Since 2010 all industries but financial activities have seen an increase in the number of jobs in the Southeast. The largest increases occurred in education and health services, manufacturing, and trade, transportation and utilities – the three industries which already have the highest number of jobs. Identical to their employment share, these three supersectors accounted for 68 percent of the region’s total job growth from 2010-2016 (Figure 2). Statewide, they provided just over 51 percent of total job gains since 2010, making the region’s concentration even more impressive.
Adding 6,165 net new jobs, education and health services saw the highest gain over this time period, buoyed by the Mayo Health System, as well as other health care and social assistance providers. Additionally, manufacturers showed their power by adding 2,515 jobs since 2010, a strong 7 percent increase. On a related note, with the increase in manufacturing jobs, it is reasonable to surmise that a subsequent increase in the production of goods occurred – goods needing transport to other areas of the state and country. This in part explains the more than 1,900 new jobs in trade, transportation, and utilities, along with the continued need for truck drivers and retail salespeople.
Currently, the three top supersectors reported well over half (56%) of the current vacancies, including over 2,300 postings in health care and social assistance and just over 1,000 openings in retail trade. However, the characteristics of these vacancies were very different, with nearly 90 percent of the postings in retail trade being part-time, compared to just 2 percent of the openings in manufacturing. Wage offers were also much higher in utilities, transportation and warehousing, health care and social assistance, manufacturing, and educational services, according to DEED’s Job Vacancy Survey (Table 1).

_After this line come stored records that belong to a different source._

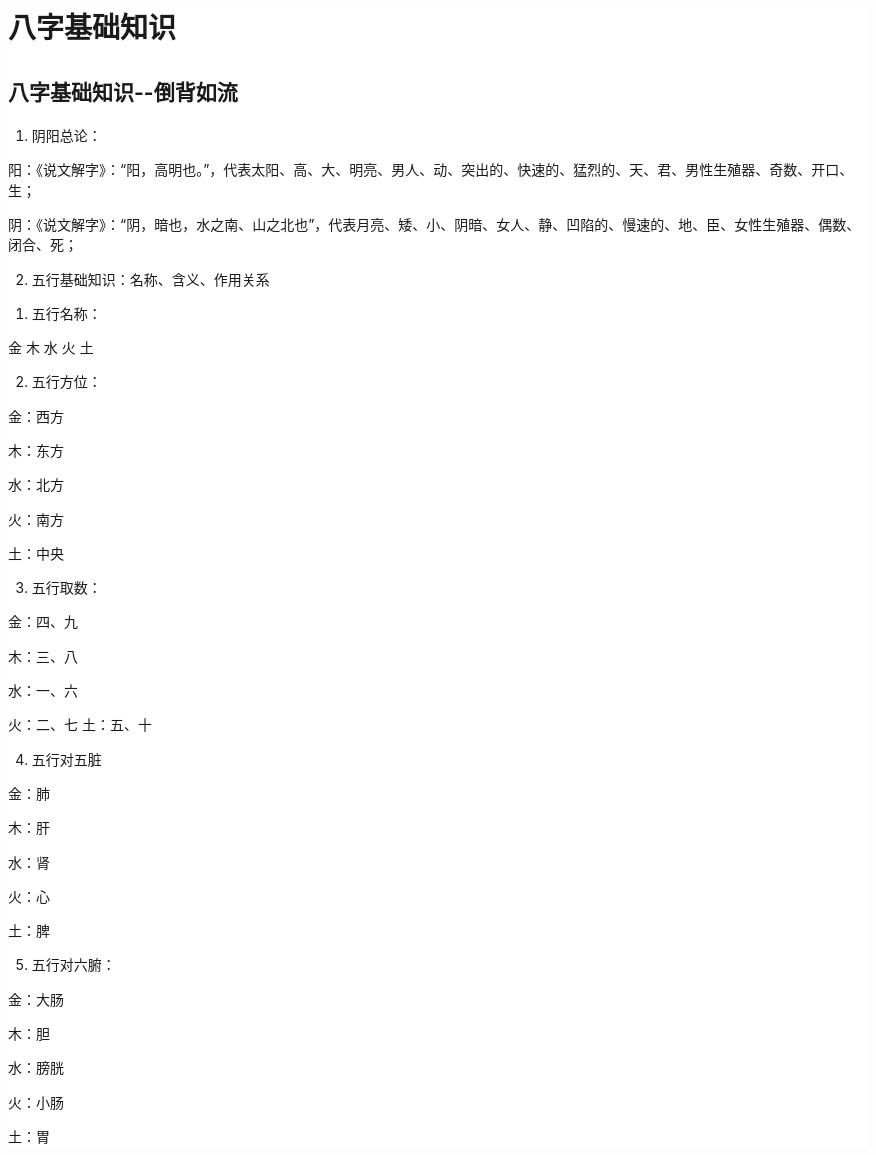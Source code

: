 # 八字基础知识

## 八字基础知识--倒背如流

1. 阴阳总论：

阳：《说文解字》：“阳，高明也。”，代表太阳、高、大、明亮、男人、动、突出的、快速的、猛烈的、天、君、男性生殖器、奇数、开口、生；

阴：《说文解字》：“阴，暗也，水之南、山之北也”，代表月亮、矮、小、阴暗、女人、静、凹陷的、慢速的、地、臣、女性生殖器、偶数、闭合、死；

2. 五行基础知识：名称、含义、作用关系

1) 五行名称：

金 木 水 火 土

2. 五行方位：

金：西方

木：东方

水：北方

火：南方

土：中央

3. 五行取数：

金：四、九

木：三、八

水：一、六

火：二、七 土：五、十

4. 五行对五脏

金：肺

木：肝

水：肾

火：心

土：脾

5. 五行对六腑：

金：大肠

木：胆

水：膀胱

火：小肠

土：胃
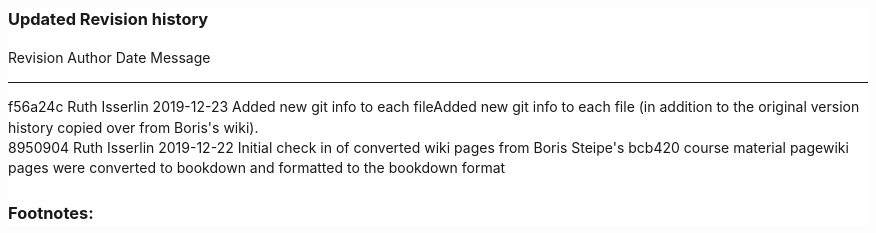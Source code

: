 ### Updated Revision history

Revision   Author          Date         Message                                                                                                                                                            
---------  --------------  -----------  -------------------------------------------------------------------------------------------------------------------------------------------------------------------
f56a24c    Ruth Isserlin   2019-12-23   Added new git info to each fileAdded new git info to each file (in addition to the original version history copied over from Boris's wiki).                        
8950904    Ruth Isserlin   2019-12-22   Initial check in of converted wiki pages from Boris Steipe's bcb420 course material pagewiki pages were converted to bookdown and formatted to the bookdown format 

### Footnotes:
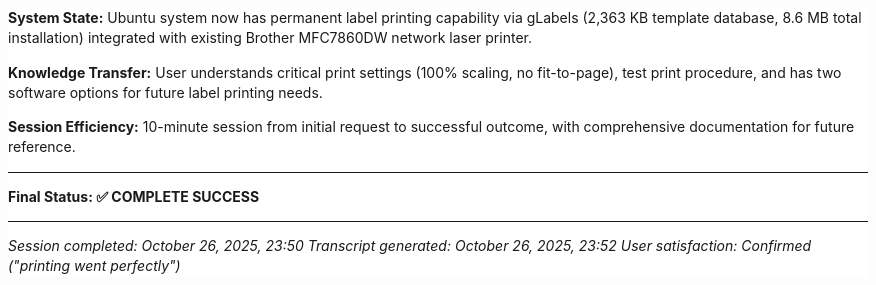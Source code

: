 **System State:**
Ubuntu system now has permanent label printing capability via gLabels (2,363 KB template database, 8.6 MB total installation) integrated with existing Brother MFC7860DW network laser printer.

**Knowledge Transfer:**
User understands critical print settings (100% scaling, no fit-to-page), test print procedure, and has two software options for future label printing needs.

**Session Efficiency:**
10-minute session from initial request to successful outcome, with comprehensive documentation for future reference.

---

**Final Status: ✅ COMPLETE SUCCESS**

---

*Session completed: October 26, 2025, 23:50*
*Transcript generated: October 26, 2025, 23:52*
*User satisfaction: Confirmed ("printing went perfectly")*
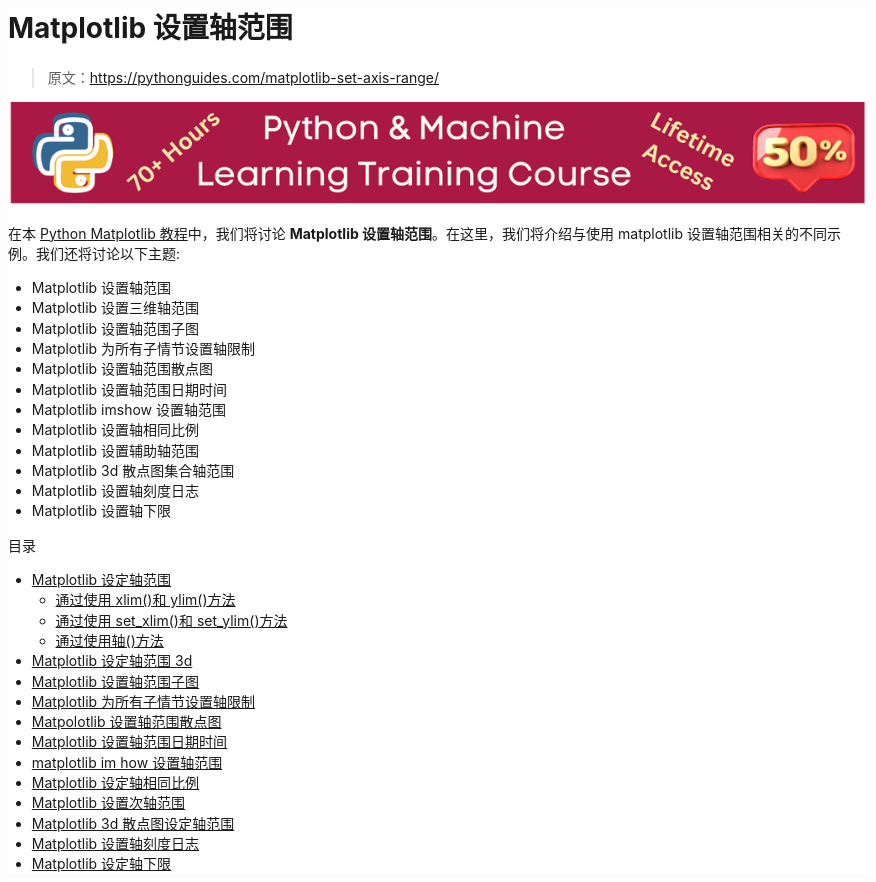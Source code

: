# Matplotlib 设置轴范围

> 原文：<https://pythonguides.com/matplotlib-set-axis-range/>

[![Python & Machine Learning training courses](img/49ec9c6da89a04c9f45bab643f8c765c.png)](https://sharepointsky.teachable.com/p/python-and-machine-learning-training-course)

在本 [Python Matplotlib 教程](https://pythonguides.com/what-is-matplotlib/)中，我们将讨论 **Matplotlib 设置轴范围**。在这里，我们将介绍与使用 matplotlib 设置轴范围相关的不同示例。我们还将讨论以下主题:

*   Matplotlib 设置轴范围
*   Matplotlib 设置三维轴范围
*   Matplotlib 设置轴范围子图
*   Matplotlib 为所有子情节设置轴限制
*   Matplotlib 设置轴范围散点图
*   Matplotlib 设置轴范围日期时间
*   Matplotlib imshow 设置轴范围
*   Matplotlib 设置轴相同比例
*   Matplotlib 设置辅助轴范围
*   Matplotlib 3d 散点图集合轴范围
*   Matplotlib 设置轴刻度日志
*   Matplotlib 设置轴下限

目录

[](#)

*   [Matplotlib 设定轴范围](#Matplotlib_set_axis_range "Matplotlib set axis range")
    *   [通过使用 xlim()和 ylim()方法](#By_using_xlim_and_ylim_methods "By using xlim() and ylim() methods")
    *   [通过使用 set_xlim()和 set_ylim()方法](#By_using_set_xlim_and_set_ylim_methods "By using set_xlim() and set_ylim() methods")
    *   [通过使用轴()方法](#By_using_axis_method "By using axis() method")
*   [Matplotlib 设定轴范围 3d](#Matplotlib_set_axis_range_3d "Matplotlib set axis range 3d")
*   [Matplotlib 设置轴范围子图](#Matplotlib_set_axis_range_subplot "Matplotlib set axis range subplot")
*   [Matplotlib 为所有子情节设置轴限制](#Matplotlib_set_axis_limits_for_all_subplots "Matplotlib set axis limits for all subplots")
*   [Matpolotlib 设置轴范围散点图](#Matpolotlib_set_axis_range_scatter "Matpolotlib set axis range scatter")
*   [Matplotlib 设置轴范围日期时间](#Matplotlib_set_axis_range_datetime "Matplotlib set axis range datetime")
*   [matplotlib im how 设置轴范围](#Matplotlib_imshow_set_axis_range "Matplotlib imshow set axis range")
*   [Matplotlib 设定轴相同比例](#Matplotlib_set_axis_same_scale "Matplotlib set axis same scale")
*   [Matplotlib 设置次轴范围](#Matplotlib_set_secondary_axis_range "Matplotlib set secondary axis range")
*   [Matplotlib 3d 散点图设定轴范围](#Matplotlib_3d_scatter_set_axis_range "Matplotlib 3d scatter set axis range")
*   [Matplotlib 设置轴刻度日志](#Matplotlib_set_axis_scale_log "Matplotlib set axis scale log")
*   [Matplotlib 设定轴下限](#Matplotlib_set_axis_lower_limit "Matplotlib set axis lower limit")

According to DEED’s Employment Outlook data, it doesn’t appear that this trend of greater employment in these three supersectors is going to stop. The region is projected to gain 12,168 net new jobs in the next decade, with the top three supersectors accounting for 74 percent of that growth. Education and health services alone is expected to add over 9,125 jobs, a 14.2 percent growth rate, making it the fastest and largest growing sector. Trade, transportation, and utilities may add about 1,150 jobs, a much more stable 2.7 percent growth rate. Manufacturing is projected to lose about 1,300 jobs through 2024, a rare setback for the big three (Table 2).
For the most part there is consistency in the percentage of jobs across the 11 supersector industries in each of the counties in the Southeast region, with the top three employing industries most often being in manufacturing, trade, transportation and utilities, and educational and health services. A few counties stray from this pattern, including a much lower percentage of manufacturing employment in Fillmore, Houston, and especially Olmsted County. However, there is a much higher percentage of jobs in education and health services in Olmsted County, likely due to the presence of the Mayo Health System (Table 3).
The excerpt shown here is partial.